If there are specific questions you have, I'd be happy to answer.

For what it's worth, my model of a path to safe AI looks like a narrow winding path along a ridge with deadly falls to either side:

Unfortunately, the deadly falls to either side have illusions projected onto them of shortcuts to power, wealth, and utility. I don't think there is any path which goes to safety without a long ways of immediate danger nearby. In this model, deliberately consistently optimizing for safety above all else during the dangerous stretch is the only way to make it through.

The danger zone is where the model is sufficiently powerful and agentic enough that a greedy shortsighted person could say to it, "Here is access to the internet. Make me lots of money." and this would result in a large stream of money pouring into their account. I think we're only a few years away from that point, and that the actions that safety researchers take in the meantime aren't going to change that. So, we need both safety research and governance, and carefully selecting disproportionately safety-accelerating research would be entirely irrelevant to the strategic landscape.

This is just my view, and I may be wrong, but I think it's worth pointing out that there's a chance that the idea of trying to do disproportionately safety-accelerating research is a distraction from strategically relevant action.

Cool, thanks. Sorry for sounding a bit hostile, I'm just really freaked out by my strongly held inside view that we have less than 10 years until some really critical tipping point stuff happens. I'm trying to be reasonable and rational about this, but sometimes I react emotionally to comments that seem to be arguing for a 'things will stay status quo for a good while, don't worry about the short term ' view.

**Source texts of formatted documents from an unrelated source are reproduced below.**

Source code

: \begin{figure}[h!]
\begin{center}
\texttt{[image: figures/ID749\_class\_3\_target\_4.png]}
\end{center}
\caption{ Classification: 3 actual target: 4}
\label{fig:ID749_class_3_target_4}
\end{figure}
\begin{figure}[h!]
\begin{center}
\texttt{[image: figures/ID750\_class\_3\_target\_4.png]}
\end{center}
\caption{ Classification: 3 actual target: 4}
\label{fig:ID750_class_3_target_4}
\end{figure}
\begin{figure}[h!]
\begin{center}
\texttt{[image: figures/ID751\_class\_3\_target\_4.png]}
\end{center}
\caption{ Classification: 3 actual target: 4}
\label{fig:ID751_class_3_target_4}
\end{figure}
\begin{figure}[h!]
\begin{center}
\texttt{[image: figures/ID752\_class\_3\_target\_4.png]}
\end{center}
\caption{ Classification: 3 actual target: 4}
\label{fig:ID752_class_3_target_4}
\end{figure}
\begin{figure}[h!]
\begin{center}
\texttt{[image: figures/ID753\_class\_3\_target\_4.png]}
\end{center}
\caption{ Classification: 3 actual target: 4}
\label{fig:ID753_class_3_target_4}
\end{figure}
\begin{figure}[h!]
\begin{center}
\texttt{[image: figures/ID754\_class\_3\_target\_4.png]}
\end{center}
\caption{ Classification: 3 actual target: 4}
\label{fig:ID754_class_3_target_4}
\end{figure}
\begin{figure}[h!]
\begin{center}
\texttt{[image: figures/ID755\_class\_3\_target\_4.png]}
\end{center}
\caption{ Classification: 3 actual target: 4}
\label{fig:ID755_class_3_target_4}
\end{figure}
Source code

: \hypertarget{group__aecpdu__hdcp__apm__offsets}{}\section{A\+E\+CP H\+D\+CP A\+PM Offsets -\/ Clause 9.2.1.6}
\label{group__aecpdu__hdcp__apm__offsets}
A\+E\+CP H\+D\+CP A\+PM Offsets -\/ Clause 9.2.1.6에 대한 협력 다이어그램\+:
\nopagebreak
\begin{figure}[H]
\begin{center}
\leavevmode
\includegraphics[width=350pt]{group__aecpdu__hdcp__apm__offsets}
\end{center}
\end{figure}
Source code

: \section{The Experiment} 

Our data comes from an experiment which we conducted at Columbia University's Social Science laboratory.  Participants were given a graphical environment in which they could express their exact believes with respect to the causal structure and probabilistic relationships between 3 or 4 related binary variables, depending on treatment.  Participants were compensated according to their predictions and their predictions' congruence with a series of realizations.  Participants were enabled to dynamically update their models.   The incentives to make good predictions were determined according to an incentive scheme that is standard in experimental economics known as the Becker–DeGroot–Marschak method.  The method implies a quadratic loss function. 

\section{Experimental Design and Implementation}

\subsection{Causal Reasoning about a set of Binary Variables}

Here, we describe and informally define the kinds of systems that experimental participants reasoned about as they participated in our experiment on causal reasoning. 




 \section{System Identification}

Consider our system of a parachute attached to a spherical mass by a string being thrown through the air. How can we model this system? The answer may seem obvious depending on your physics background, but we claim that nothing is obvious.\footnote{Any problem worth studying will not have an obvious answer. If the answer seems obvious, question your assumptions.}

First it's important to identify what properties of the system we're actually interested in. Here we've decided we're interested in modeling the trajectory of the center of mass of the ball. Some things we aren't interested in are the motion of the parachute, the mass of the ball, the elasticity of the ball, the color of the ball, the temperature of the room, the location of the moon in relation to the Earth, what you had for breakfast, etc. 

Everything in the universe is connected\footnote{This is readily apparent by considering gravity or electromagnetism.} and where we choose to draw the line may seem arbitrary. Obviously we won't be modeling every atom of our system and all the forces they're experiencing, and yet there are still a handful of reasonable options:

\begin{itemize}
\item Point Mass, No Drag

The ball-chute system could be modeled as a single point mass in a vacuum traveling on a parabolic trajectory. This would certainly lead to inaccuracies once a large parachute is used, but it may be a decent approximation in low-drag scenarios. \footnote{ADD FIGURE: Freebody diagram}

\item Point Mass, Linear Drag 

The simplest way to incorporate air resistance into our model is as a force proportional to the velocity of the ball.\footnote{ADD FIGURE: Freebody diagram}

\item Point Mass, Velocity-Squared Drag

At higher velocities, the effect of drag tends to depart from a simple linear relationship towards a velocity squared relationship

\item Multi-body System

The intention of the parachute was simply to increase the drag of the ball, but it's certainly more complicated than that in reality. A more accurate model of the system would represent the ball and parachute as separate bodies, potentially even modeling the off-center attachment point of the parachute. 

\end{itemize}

Calling my strongly held inside view 'fringe' doesn't carry much weight as an argument for me. Do you have actual evidence of your longer than 10 years timelines view?

I hold the view that important scientific advancements tend to come disproportionately from the very smartest and most thoughtful people. My hope would be that students smart enough to be meaningfully helpful on the AGI alignment problem would be able to think through and form correct inside views on this.

If we've got maybe 2-3 years left before AGI, then 2 years before starting is indeed a large percentage of that remaining time. Even if we have more like 5-10... maybe better to just starting trying to work directly on the problem as best you can than let yourself get distracted by acquiring general background knowledge.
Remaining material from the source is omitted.